_Task instructions_
Each line of the data holding "label" should be found and copied.

_Dataset records_
——

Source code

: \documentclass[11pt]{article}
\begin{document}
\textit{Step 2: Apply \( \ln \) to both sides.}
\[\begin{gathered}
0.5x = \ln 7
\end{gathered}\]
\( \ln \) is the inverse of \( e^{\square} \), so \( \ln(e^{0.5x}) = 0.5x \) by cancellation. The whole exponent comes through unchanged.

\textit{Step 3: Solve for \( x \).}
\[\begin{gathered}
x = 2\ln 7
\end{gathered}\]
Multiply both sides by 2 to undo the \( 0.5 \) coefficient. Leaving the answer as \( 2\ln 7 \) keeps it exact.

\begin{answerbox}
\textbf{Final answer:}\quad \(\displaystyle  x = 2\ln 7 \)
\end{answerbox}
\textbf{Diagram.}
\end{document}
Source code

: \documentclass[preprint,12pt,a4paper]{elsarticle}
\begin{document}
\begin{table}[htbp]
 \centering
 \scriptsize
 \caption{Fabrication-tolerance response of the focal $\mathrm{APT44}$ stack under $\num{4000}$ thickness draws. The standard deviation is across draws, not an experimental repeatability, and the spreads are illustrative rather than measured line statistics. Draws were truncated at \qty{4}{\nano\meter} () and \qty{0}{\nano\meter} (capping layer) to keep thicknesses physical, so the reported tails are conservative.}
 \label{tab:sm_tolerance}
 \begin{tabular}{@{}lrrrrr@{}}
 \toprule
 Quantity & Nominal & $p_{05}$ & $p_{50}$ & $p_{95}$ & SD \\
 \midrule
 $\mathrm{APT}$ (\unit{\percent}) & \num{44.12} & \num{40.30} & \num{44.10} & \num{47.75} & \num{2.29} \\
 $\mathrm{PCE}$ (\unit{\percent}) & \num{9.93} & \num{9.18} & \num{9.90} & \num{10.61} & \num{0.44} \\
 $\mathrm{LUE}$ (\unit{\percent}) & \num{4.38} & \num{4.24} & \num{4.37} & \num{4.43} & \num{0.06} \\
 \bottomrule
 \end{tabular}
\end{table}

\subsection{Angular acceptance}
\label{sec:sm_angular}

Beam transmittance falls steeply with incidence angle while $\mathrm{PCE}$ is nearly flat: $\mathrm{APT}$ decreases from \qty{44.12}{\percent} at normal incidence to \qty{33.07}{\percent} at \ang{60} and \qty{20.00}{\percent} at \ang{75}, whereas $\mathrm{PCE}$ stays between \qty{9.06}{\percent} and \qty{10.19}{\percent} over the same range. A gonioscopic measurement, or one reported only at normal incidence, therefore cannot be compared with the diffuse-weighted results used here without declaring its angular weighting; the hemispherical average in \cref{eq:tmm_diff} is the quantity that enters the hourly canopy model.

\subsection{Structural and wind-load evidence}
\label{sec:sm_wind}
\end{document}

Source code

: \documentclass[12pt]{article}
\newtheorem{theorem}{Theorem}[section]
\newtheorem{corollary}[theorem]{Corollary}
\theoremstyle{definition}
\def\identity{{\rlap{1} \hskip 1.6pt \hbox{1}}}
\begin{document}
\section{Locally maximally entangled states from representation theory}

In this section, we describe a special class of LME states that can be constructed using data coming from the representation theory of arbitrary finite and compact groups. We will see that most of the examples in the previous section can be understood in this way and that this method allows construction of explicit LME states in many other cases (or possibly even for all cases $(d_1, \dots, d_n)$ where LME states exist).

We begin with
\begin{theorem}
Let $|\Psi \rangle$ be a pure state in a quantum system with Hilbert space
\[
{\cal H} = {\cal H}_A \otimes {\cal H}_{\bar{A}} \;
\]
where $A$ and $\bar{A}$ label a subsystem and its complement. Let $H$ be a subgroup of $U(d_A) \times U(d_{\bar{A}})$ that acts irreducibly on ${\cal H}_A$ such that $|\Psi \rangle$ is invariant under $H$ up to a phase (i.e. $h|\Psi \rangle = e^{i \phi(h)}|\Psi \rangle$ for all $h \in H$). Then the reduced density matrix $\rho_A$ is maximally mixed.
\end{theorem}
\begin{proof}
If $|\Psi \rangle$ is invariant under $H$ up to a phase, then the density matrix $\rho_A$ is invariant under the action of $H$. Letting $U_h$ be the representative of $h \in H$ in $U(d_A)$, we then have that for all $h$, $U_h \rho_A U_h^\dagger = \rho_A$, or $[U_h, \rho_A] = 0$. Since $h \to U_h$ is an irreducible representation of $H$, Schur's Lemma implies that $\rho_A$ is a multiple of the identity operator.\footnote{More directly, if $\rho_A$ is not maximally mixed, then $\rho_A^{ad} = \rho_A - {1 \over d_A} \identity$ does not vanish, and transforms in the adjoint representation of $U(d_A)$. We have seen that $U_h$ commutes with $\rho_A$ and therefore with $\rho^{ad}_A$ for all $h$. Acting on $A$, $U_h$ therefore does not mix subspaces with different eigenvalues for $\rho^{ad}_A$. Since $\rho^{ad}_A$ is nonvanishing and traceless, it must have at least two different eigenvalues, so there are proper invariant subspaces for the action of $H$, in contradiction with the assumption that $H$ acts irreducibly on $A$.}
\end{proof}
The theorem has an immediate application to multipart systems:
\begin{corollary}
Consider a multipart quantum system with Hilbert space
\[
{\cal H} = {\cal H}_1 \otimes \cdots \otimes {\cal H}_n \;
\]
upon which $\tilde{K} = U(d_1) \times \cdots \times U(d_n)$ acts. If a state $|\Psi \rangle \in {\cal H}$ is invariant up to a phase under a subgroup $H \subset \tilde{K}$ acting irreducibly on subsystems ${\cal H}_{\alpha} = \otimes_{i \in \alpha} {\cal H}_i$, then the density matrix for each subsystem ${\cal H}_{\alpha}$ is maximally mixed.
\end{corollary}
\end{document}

——

_Output_
 \label{tab:sm_tolerance}
\label{sec:sm_angular}
\label{sec:sm_wind}
where $A$ and $\bar{A}$ label a subsystem and its complement. Let $H$ be a subgroup of $U(d_A) \times U(d_{\bar{A}})$ that acts irreducibly on ${\cal H}_A$ such that $|\Psi \rangle$ is invariant under $H$ up to a phase (i.e. $h|\Psi \rangle = e^{i \phi(h)}|\Psi \rangle$ for all $h \in H$). Then the reduced density matrix $\rho_A$ is maximally mixed.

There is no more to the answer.